= Hlantlalala v Dyanti =

South African legal case

In Hlantlalala & Others v Dyanti NO & Another 1999 (2) SACR 541 (SCA); [1999] 4 All SA 472 (SCA) an important case in South African criminal procedure, the accused were a group of women from a rural area involved in a dispute regarding entitlement to use a piece of land. The women went on to the land and harvested mielies. The complainant charged them with theft.

The court noted the distinction between

- the right of an accused to be informed of his entitlement to legal representation, more particularly the right to apply to the Legal Aid Board for assistance and to be afforded an opportunity to seek such representation; and
- the right to obtain legal assistance at State expense.

The common law acknowledges the former and the Constitution the latter.

Furthermore, there is a duty upon judicial officers to inform unrepresented accused of their (common-law) right to legal representation. Especially where the charge is a serious one, which may merit a sentence which could be materially prejudicial to an accused, such an accused should be informed of the seriousness of the charge and of the possible consequences of conviction.

Depending on the complexity and seriousness of the charge, the accused should not only be told of his right, but should be encouraged to exercise it. He should be given a reasonable time within which to do so. He should also be told in appropriate cases that he is entitled to apply to the Legal Aid Board for assistance.

Where a judicial officer fails to advise an unrepresented accused of his (common-law) right to legal representation, an irregularity may occur. Such an irregularity does not per se result in an unfair trial, necessitating the setting aside of the conviction on appeal. The essential question is whether the verdict was tainted by the irregularity. In this regard, it is for the appellant to show that a failure of justice resulted.

An irregularity results in a failure of justice whenever there has been actual or substantial prejudice. No failure of justice will result if there is no prejudice to an accused; there will be no prejudice to the accused if he would in any event have been convicted, irrespective of the irregularity.
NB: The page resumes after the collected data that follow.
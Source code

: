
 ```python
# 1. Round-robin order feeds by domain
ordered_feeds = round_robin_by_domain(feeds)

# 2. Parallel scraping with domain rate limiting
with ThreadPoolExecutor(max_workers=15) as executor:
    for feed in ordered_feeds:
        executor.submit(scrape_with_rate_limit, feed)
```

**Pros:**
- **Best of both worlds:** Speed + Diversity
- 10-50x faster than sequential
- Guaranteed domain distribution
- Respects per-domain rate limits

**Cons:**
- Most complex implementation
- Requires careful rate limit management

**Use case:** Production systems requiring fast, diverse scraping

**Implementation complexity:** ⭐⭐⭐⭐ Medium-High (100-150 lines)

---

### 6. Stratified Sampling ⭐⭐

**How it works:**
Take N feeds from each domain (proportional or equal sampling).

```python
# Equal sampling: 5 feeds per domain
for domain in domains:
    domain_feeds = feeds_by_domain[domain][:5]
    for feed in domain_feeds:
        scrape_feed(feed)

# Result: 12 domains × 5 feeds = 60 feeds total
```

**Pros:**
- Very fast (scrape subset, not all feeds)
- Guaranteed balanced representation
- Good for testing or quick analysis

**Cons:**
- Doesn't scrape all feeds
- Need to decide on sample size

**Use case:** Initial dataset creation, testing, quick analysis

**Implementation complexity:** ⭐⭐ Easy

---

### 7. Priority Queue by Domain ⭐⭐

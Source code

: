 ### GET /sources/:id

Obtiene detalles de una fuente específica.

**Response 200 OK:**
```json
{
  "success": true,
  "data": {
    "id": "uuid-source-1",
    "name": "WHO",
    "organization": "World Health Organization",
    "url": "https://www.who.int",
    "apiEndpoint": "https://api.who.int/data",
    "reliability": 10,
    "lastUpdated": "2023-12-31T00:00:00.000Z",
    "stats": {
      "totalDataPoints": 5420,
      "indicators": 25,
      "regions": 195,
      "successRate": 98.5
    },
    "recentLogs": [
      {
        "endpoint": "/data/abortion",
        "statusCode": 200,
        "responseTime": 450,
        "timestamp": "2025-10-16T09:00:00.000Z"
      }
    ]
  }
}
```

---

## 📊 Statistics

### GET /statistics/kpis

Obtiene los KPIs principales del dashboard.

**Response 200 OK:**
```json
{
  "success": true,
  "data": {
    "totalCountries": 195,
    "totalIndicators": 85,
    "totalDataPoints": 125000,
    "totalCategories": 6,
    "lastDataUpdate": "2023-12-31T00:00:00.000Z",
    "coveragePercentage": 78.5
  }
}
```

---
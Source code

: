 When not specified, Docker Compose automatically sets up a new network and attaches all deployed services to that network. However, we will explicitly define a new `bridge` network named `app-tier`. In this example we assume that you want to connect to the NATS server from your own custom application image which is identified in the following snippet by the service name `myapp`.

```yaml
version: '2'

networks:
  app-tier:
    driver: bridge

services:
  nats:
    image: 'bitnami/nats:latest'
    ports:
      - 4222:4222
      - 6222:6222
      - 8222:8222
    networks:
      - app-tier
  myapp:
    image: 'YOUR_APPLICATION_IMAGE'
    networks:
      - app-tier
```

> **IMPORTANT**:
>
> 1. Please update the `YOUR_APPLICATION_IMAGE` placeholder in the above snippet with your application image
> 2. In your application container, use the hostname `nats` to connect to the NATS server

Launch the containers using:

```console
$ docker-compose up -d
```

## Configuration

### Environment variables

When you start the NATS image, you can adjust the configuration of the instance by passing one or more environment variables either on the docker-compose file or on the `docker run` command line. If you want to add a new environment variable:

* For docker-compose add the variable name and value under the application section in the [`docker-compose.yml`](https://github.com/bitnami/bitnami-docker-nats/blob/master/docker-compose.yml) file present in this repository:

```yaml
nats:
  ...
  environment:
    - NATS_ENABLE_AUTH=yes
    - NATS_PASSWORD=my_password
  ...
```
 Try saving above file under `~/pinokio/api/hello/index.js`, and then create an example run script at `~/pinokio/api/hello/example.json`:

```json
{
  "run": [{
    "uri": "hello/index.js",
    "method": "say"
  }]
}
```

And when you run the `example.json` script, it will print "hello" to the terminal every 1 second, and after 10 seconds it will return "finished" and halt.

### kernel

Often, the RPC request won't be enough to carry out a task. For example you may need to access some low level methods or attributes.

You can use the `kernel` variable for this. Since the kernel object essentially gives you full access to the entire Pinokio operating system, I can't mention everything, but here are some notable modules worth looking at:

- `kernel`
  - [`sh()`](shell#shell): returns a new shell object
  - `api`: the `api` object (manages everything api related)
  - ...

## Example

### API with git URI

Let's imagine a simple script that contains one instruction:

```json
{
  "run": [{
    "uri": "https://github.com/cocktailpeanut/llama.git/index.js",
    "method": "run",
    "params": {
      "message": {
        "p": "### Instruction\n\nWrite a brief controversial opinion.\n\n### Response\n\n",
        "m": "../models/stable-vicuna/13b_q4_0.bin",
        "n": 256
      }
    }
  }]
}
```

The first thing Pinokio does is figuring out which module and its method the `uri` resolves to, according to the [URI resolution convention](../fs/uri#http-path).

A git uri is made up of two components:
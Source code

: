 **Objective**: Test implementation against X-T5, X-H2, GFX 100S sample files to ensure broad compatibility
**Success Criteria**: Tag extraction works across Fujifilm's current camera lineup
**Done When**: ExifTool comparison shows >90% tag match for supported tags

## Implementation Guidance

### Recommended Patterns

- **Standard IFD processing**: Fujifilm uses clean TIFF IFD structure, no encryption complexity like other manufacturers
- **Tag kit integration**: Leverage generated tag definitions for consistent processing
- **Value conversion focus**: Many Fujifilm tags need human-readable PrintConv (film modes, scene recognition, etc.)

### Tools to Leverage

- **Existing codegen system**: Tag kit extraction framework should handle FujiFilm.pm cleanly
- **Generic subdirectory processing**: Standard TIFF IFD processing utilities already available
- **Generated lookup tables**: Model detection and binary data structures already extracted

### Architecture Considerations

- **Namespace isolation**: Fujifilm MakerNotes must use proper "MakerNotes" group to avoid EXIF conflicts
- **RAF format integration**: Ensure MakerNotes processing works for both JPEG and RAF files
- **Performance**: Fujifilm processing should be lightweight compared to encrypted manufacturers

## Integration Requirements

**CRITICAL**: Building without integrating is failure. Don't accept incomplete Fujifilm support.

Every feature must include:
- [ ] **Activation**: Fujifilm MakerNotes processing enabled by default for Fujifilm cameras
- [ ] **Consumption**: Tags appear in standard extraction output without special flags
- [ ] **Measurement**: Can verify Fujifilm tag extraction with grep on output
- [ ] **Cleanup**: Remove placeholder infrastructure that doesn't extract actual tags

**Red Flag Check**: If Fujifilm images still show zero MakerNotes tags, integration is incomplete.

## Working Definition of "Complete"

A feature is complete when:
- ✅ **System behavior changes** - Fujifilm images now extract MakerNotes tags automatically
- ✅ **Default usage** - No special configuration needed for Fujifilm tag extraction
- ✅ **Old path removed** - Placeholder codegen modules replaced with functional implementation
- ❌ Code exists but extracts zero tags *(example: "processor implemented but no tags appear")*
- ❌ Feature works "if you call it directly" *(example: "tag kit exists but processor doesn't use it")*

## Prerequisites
On the present facts, the court held that the fact that no "administrative machinery rendering free legal services" exists in the former Transkei was an irrelevant consideration in determining whether a failure of justice occurred upon the omission of a judicial officer. This was because the accused would in any event not have received "free legal services," and so could not be proffered as an excuse for denying a section of the South African society, merely because they happen to be in a particular area, rights otherwise enjoyed by the rest of the country.

The accused had a "claim of right" defence (i.e. that they were entitled to reap from the land), which they had not articulated clearly during the trial, but which a legal representative would have formulated properly. The omission was an irregularity resulting in a failure of justice and the convictions of the appellants were accordingly set aside.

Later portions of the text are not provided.